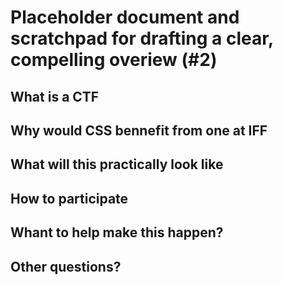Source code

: # Placeholder document and scratchpad for drafting a clear, compelling overiew (#2) 

## What is a CTF



## Why would CSS bennefit from one at IFF 



## What will this practically look like 



## How to participate



## Whant to help make this happen? 



## Other questions? 
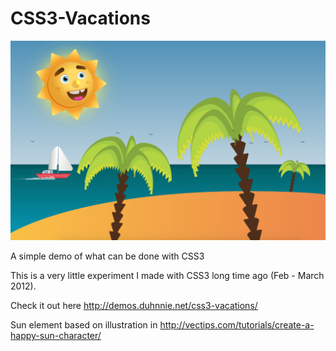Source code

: # CSS3-Vacations

![alt text](screenshot/img.png "CSS3 Vacations")

A simple demo of what can be done with CSS3

This is a very little experiment I made with CSS3 long time ago (Feb - March 2012).

Check it out here http://demos.duhnnie.net/css3-vacations/

Sun element based on illustration in http://vectips.com/tutorials/create-a-happy-sun-character/
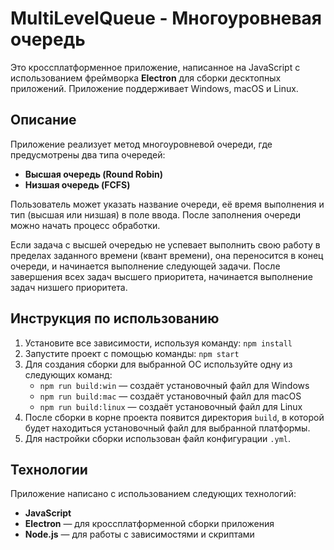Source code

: <h1>MultiLevelQueue - Многоуровневая очередь</h1>
<p>Это кроссплатформенное приложение, написанное на JavaScript с использованием фреймворка <strong>Electron</strong> для
    сборки десктопных приложений. Приложение поддерживает Windows, macOS и Linux.</p>

<h2>Описание</h2>
<p>Приложение реализует метод многоуровневой очереди, где предусмотрены два типа очередей:</p>
<ul>
    <li><strong>Высшая очередь (Round Robin)</strong></li>
    <li><strong>Низшая очередь (FCFS)</strong></li>
</ul>
<p>Пользователь может указать название очереди, её время выполнения и тип (высшая или низшая) в поле ввода. После
    заполнения очереди можно начать процесс обработки.</p>
<p>Если задача с высшей очередью не успевает выполнить свою работу в пределах заданного времени (квант времени), она
    переносится в конец очереди, и начинается выполнение следующей задачи. После завершения всех задач высшего
    приоритета, начинается выполнение задач низшего приоритета.</p>

<h2>Инструкция по использованию</h2>
<ol>
    <li>Установите все зависимости, используя команду: <code>npm install</code></li>
    <li>Запустите проект с помощью команды: <code>npm start</code></li>
    <li>Для создания сборки для выбранной ОС используйте одну из следующих команд:
        <ul>
            <li><code>npm run build:win</code> — создаёт установочный файл для Windows</li>
            <li><code>npm run build:mac</code> — создаёт установочный файл для macOS</li>
            <li><code>npm run build:linux</code> — создаёт установочный файл для Linux</li>
        </ul>
    </li>
    <li>После сборки в корне проекта появится директория <code>build</code>, в которой будет находиться установочный
        файл для выбранной платформы.</li>
    <li>Для настройки сборки использован файл конфигурации <code>.yml</code>.</li>
</ol>

<h2>Технологии</h2>
<p>Приложение написано с использованием следующих технологий:</p>
<ul>
    <li><strong>JavaScript</strong></li>
    <li><strong>Electron</strong> — для кроссплатформенной сборки приложения</li>
    <li><strong>Node.js</strong> — для работы с зависимостями и скриптами</li>
</ul>
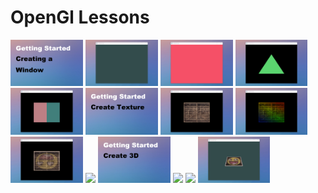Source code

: # OpenGl Lessons

<img src="https://github.com/farleyrunkel/OpenGL-Lessons/blob/main/images/background01.png?raw=true" width="23%">
<img src="https://github.com/farleyrunkel/OpenGL-Lessons/blob/main/images/HelloWindow.gif?raw=true" width="23%">
<img src="https://github.com/farleyrunkel/OpenGL-Lessons/blob/main/images/HelloWindow2.gif?raw=true"  width="23%">
<img src="https://github.com/farleyrunkel/OpenGL-Lessons/blob/main/images/HelloTriangle.gif?raw=true" width="23%">
<img src="https://github.com/farleyrunkel/OpenGL-Lessons/blob/main/images/HelloShader.gif?raw=true" width="23%">
<img src="https://github.com/farleyrunkel/OpenGL-Lessons/blob/main/images/background02.png?raw=true" width="23%">
<img src="https://github.com/farleyrunkel/OpenGL-Lessons/blob/main/images/HelloTexture.gif?raw=true" width="23%">
<img src="https://github.com/farleyrunkel/OpenGL-Lessons/blob/main/images/HelloTexture1.gif?raw=true" width="23%">
<img src="https://github.com/farleyrunkel/OpenGL-Lessons/blob/main/images/HelloTexture2.gif?raw=true" width="23%">
<img src="https://github.com/farleyrunkel/OpenGL-Lessons/blob/main/images/HelloGlm.gif?raw=true" width="23%">
<img src="https://github.com/farleyrunkel/OpenGL-Lessons/blob/main/images/background03.png?raw=true" width="23%">
<img src="https://github.com/farleyrunkel/OpenGL-Lessons/blob/main/images/HelloGlm1.gif?raw=true" width="23%">
<img src="https://github.com/farleyrunkel/OpenGL-Lessons/blob/main/images/HelloGlm2.gif?raw=true" width="23%">
<img src="https://github.com/farleyrunkel/OpenGL-Lessons/blob/main/images/Hello3D.gif?raw=true"width="23%">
::::
*Directions*: Determine how many lines of this listing have the word "начинается" in them, and reply with that number alone.

*Reply to the exercise*: 2